The last Huawei phone I reviewed was the P20, which I thought was a good phone but it just didn’t wow me, especially given the flagship P20 Pro wasn’t much more price-wise. The nova 3i has impressed me no end.

For starters, I love the iridium purple (Huawei calls it iris purple) on the glass/metal back: It looks classy and high-end, and makes the phone look more expensive than it is. It’s nice to see a budge phone that is a little different from the usual gold/white we so often see on smart phones. Some one said to me it looks kind of like an iPhone X, too, and it does – but without the eye-watering price point. 

 
The nova 3i has a 6.3-inch IPS screen  ( FHD at  2340 x 1080), an impressive 4Gb of memory, is running Android 8.0 (with Huawei’s Emotion UI 8.2) and its 128Gb of storage is expandable to 256Gb via MicroSD. It also lets users set Te Reo as a language, which is a great touch for those of us in Aeotearoa. The battery life was damn good, too.
The nova3i has four camera lenses (two front-facing, two rear-facing) like Huawei’s flagship P20 Pro but – and here’s where saving would have been made – not from renowned company Leica. The nova 3i takes pretty damn good photos, which I’ve posted here, and camera software uses AI to enhance where it sees necessary. Sometimes it makes the original image look better, other times, though, it makes the original image look a little over-saturated, overall I was really impressed with the camera and the images.

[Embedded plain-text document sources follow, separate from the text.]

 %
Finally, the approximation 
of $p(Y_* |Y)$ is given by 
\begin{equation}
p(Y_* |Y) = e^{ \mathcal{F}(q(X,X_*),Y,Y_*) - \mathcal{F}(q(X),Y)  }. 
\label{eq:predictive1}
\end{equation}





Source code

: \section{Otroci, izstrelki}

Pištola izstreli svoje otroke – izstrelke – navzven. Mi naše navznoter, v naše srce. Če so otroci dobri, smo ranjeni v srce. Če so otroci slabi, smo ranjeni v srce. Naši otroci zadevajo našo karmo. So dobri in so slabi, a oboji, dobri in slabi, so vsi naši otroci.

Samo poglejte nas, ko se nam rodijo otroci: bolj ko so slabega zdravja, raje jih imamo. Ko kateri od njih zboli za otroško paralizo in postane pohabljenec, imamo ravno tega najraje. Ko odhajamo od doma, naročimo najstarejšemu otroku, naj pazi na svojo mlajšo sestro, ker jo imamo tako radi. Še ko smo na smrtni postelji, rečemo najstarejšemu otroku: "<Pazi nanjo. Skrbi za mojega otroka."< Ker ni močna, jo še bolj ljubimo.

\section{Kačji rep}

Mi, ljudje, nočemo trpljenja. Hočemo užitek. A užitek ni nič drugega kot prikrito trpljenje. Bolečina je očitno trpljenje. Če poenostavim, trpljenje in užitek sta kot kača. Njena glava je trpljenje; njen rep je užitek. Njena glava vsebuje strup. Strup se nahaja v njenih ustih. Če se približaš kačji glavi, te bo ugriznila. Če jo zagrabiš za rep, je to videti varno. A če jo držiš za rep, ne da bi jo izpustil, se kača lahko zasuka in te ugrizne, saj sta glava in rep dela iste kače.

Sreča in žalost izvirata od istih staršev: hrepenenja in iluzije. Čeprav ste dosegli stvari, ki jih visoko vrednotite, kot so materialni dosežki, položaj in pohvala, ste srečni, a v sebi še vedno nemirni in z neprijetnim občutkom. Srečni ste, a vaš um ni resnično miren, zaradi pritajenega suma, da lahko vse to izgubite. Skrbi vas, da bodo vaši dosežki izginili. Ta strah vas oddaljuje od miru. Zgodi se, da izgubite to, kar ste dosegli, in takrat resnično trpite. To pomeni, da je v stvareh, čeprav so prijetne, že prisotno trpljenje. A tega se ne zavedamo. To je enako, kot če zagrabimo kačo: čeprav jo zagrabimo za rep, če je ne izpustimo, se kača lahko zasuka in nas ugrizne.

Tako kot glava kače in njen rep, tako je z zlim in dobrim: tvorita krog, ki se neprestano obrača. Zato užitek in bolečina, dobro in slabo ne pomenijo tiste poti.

Before: The original image with the Huawei nova3i’s AI mode disabled

 After: The image with the AI mode enabled. Note how the blue sky looks brighter, as does the sand

Before: Another shot from the same beach with the AI mode disabled.

After: Again, note how much brighter the same and blue sky is thanks to the AI mode.

I think one of the main reasons I’m so taken with the nova 3i, though, is the price point: This is a phone with Rolls Royce looks but with at a Datsun 180B price. At $499, I’m more likely to upgrade my ageing Samsung Galaxy S7 with the nova 3i than I am Samsung’s recently released Galaxy Note 9, which may kick the Huawei’s arse when it comes to specs and performance, but these days, I’m not that keen on spending $1700 to $2000 on a phone, not matter how impressive it is (Nor would I want to, actually.)

The Huawei nova 3i does everything I need it to in a smartphone, and at a far more affordable price. As a budge conscious tech-head, that’s a win in my book.